This morning was extra good because of this little fella:
It’s an empty peanut butter jar. I finally figured out that I can pour my morning oats into an almost-empty peanut butter jar for an extra-peanut buttery oat extravaganza.
And, the best news ever is that I also am the proud owner of an almost-empty jar of almond butter! This is clearly breakfast excitement to the max.
As they say in any respectable infomercial (including my favorite Pajama Jean advertisement that offers a t-shirt with purchase) — but wait, there’s more. More excitement, that is.
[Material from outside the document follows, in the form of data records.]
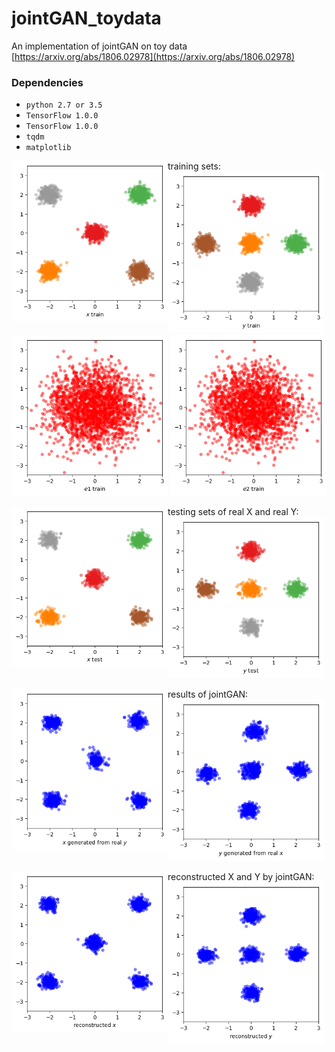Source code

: # jointGAN_toydata
An implementation of jointGAN on toy data 	[https://arxiv.org/abs/1806.02978](https://arxiv.org/abs/1806.02978)

### Dependencies
- `python 2.7 or 3.5`
- `TensorFlow 1.0.0`
- `TensorFlow 1.0.0`
- `tqdm`
- `matplotlib`

training sets:
<img src='https://github.com/mathcbc/jointGAN_toydata/blob/master/results/X_train.png' align="left" width=250 />
<img src='https://github.com/mathcbc/jointGAN_toydata/blob/master/results/Y_train.png'  width=250/> 
<img src='https://github.com/mathcbc/jointGAN_toydata/blob/master/results/e1_train.png'  width=250/> 
<img src='https://github.com/mathcbc/jointGAN_toydata/blob/master/results/e2_train.png'  width=250/> 

testing sets of real X and real Y:
<img src='https://github.com/mathcbc/jointGAN_toydata/blob/master/results/X_test.png' align="left" width=250 />
<img src='https://github.com/mathcbc/jointGAN_toydata/blob/master/results/Y_test.png'  width=250/> 

results of jointGAN:
<img src='https://github.com/mathcbc/jointGAN_toydata/blob/master/results/y_real_to_x_test.png' align="left" width=250 />
<img src='https://github.com/mathcbc/jointGAN_toydata/blob/master/results/x_real_to_y_test.png'  width=250/> 

reconstructed X and Y by jointGAN:
<img src='https://github.com/mathcbc/jointGAN_toydata/blob/master/results/rec_x_test.png' align="left" width=250 />
<img src='https://github.com/mathcbc/jointGAN_toydata/blob/master/results/rec_y_test.png'  width=250/> 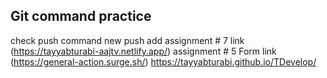 ## Git command practice
check push command
new push
add assignment # 7 link (https://tayyabturabi-aajtv.netlify.app/)
assignment # 5 Form link (https://general-action.surge.sh/)
https://tayyabturabi.github.io/TDevelop/
 
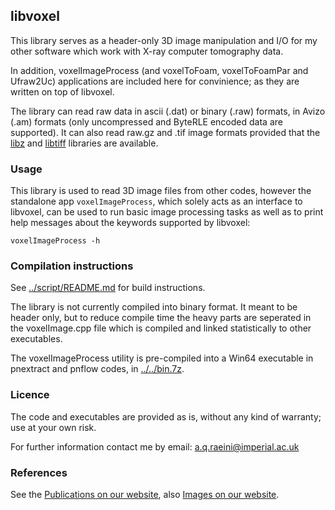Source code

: ##  libvoxel

This library serves as a header-only 3D image manipulation and I/O for my other 
software which work with X-ray computer tomography data.

In addition, voxelImageProcess (and voxelToFoam, voxelToFoamPar and Ufraw2Uc) applications are included here for convinience; as they are written on top of libvoxel. 


The library can read raw data in ascii (.dat) or binary (.raw) formats, in Avizo (.am) formats (only uncompressed and ByteRLE encoded data are supported).  It can also read raw.gz and .tif image formats provided that the  [libz] and [libtiff] libraries are available.

### Usage

This library is used to read 3D image files from other codes, however the standalone app `voxelImageProcess`, 
which solely acts as an interface to libvoxel, can be used to run basic image processing tasks as well as to print help messages about the keywords supported by libvoxel:

   `voxelImageProcess -h`


### Compilation instructions

See [../script/README.md](../script/README.md) for build instructions.

The library is not currently compiled into binary format. It meant to be header only, but to reduce compile time the heavy parts are seperated in the voxelImage.cpp file which is compiled and linked statistically to other executables.

The voxelImageProcess utility is pre-compiled into a Win64 executable in pnextract and pnflow codes, in [../../bin.7z](../../bin.7z).


###  Licence

The code and executables are provided as is, without any kind of warranty;
use at your own risk.

For further information contact me by email:   a.q.raeini@imperial.ac.uk


### References
See the [Publications on our website], also [Images on our website].

[Publications on our website]: https://www.imperial.ac.uk/earth-science/research/research-groups/pore-scale-modelling/publications/
[Images on our website]: https://www.imperial.ac.uk/earth-science/research/research-groups/pore-scale-modelling/micro-ct-images-and-networks/
[Imperial College - pore-scale consortium]: https://www.imperial.ac.uk/earth-science/research/research-groups/pore-scale-modelling
[libtiff]: https://gitlab.com/libtiff/libtiff
[porefoam]: https://github.com/aliraeini/porefoam
[pnextract]: https://github.com/aliraeini/pnextract
[pnflow]: https://github.com/aliraeini/pnflow
[libz]: https://github.com/madler/zlib
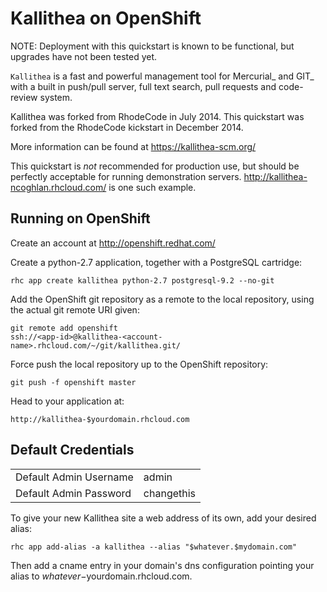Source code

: Kallithea on OpenShift
=========================

NOTE: Deployment with this quickstart is known to be functional, but upgrades have not been tested yet.

``Kallithea`` is a fast and powerful management tool for Mercurial_ and GIT_
with a built in push/pull server, full text search, pull requests and
code-review system.

Kallithea was forked from RhodeCode in July 2014. This quickstart was forked from the RhodeCode kickstart in December 2014.

More information can be found at https://kallithea-scm.org/

This quickstart is *not* recommended for production use, but should be perfectly acceptable for running demonstration servers. http://kallithea-ncoghlan.rhcloud.com/ is one such example.

Running on OpenShift
--------------------

Create an account at http://openshift.redhat.com/

Create a python-2.7 application, together with a PostgreSQL cartridge:

    rhc app create kallithea python-2.7 postgresql-9.2 --no-git

Add the OpenShift git repository as a remote to the local repository, using the actual git remote URI given:

    git remote add openshift
    ssh://<app-id>@kallithea-<account-name>.rhcloud.com/~/git/kallithea.git/

Force push the local repository up to the OpenShift repository:

    git push -f openshift master

Head to your application at:

    http://kallithea-$yourdomain.rhcloud.com

Default Credentials
-------------------

<table>
<tr><td>Default Admin Username</td><td>admin</td></tr>
<tr><td>Default Admin Password</td><td>changethis</td></tr>
</table>

To give your new Kallithea site a web address of its own, add your desired alias:

    rhc app add-alias -a kallithea --alias "$whatever.$mydomain.com"

Then add a cname entry in your domain's dns configuration pointing your alias to $whatever-$yourdomain.rhcloud.com.

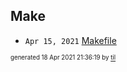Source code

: ## Make


* <code>Apr 15, 2021</code> [Makefile](2021-04-15T10-02-48-makefile.md)

<sup><sub>generated 18 Apr 2021 21:36:19 by <a href='https://github.com/senorprogrammer/til'>til</a></sub></sup>
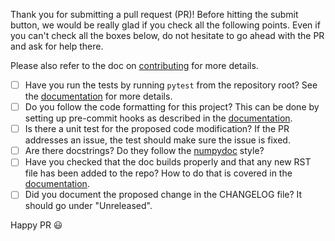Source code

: Thank you for submitting a pull request (PR)! Before hitting the submit button, we would be really glad if you check all the following points. Even if you can't check all the boxes below, do not hesitate to go ahead with the PR and ask for help there.

Please also refer to the doc on [contributing](https://lensless.readthedocs.io/en/latest/contributing.html) for more details. 

- [ ] Have you run the tests by running `pytest` from the repository root? See the [documentation](https://lensless.readthedocs.io/en/latest/contributing.html#unit-tests) for more details.
- [ ] Do you follow the code formatting for this project? This can be done by setting up pre-commit hooks as described in the [documentation](https://lensless.readthedocs.io/en/latest/contributing.html#coding-style).
- [ ] Is there a unit test for the proposed code modification? If the PR addresses an issue, the test should make sure the issue is fixed.
- [ ] Are there docstrings? Do they follow the [numpydoc](https://numpydoc.readthedocs.io/en/latest/format.html#docstring-standard) style?
- [ ] Have you checked that the doc builds properly and that any new RST file has been added to the repo? How to do that is covered in the [documentation](https://lensless.readthedocs.io/en/latest/contributing.html#building-documentation).
- [ ] Did you document the proposed change in the CHANGELOG file? It should go under "Unreleased".

Happy PR :smiley: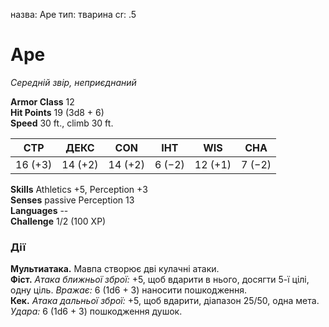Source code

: назва: Ape тип: тварина cr: .5

# Ape
_Середній звір, неприєднаний_

**Armor Class** 12    
**Hit Points** 19 (3d8 + 6)    
**Speed** 30 ft., climb 30 ft.

| СТР     | ДЕКС    | CON     | ІНТ    | WIS     | CHA    |
| ------- | ------- | ------- | ------ | ------- | ------ |
| 16 (+3) | 14 (+2) | 14 (+2) | 6 (−2) | 12 (+1) | 7 (−2) |

**Skills** Athletics +5, Perception +3    
**Senses** passive Perception 13    
**Languages** --    
**Challenge** 1/2 (100 XP)

### Дії
**Мультиатака.** Мавпа створює дві кулачні атаки.   
**Фіст.** _Атака ближньої зброї:_ +5, щоб вдарити в нього, досягти 5-ї цілі, одну ціль. _Вражає:_ 6 (1d6 + 3) наносити пошкодження.    
**Кек.** _Атака дальньої зброї:_ +5, щоб вдарити, діапазон 25/50, одна мета. _Удара:_ 6 (1d6 + 3) пошкодження душок.  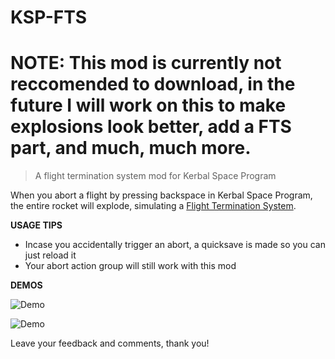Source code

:# KSP-FTS

# NOTE: This mod is currently not reccomended to download, in the future I will work on this to make explosions look better, add a FTS part, and much, much more.

>A flight termination system mod for Kerbal Space Program

When you abort a flight by pressing backspace in Kerbal Space Program, the entire rocket will explode, simulating a <a href="https://en.wikipedia.org/wiki/Range_safety" target="_blank">Flight Termination System</a>.

**USAGE TIPS**

- Incase you accidentally trigger an abort, a quicksave is made so you can just reload it
- Your abort action group will still work with this mod

**DEMOS**

![Demo](demo/demo.gif)

![Demo](demo/demo1.gif)


Leave your feedback and comments, thank you!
In addition to my extra-exciting oats, I also got (ta da!) a new desk chair at work! My rump spends a lot of time at my work desk, so a new chair is a big moment in my life.
Here is it:
I was informed this chair has been around since the 1950s, and it may be the oldest piece of furniture at my office.
I like it. The only downside — it’s a little taller than my old chair, so my feet don’t touch the floor when my back is against the chair.
Apparently, I’m even too short for 1950’s furniture.
After exploiting Meredith’s chocolate bunny (hereinafter referred to as Lindt Gold Bunny), I decided to exploit my own refrigerator items. Why? Because I have no shame. None. (Ok…maybe a teeny bit.)
I present: HUMMUS!
Or penicillin. Take your pick.
I got rid of this little science experiment. Lindt Gold Bunny was complaining.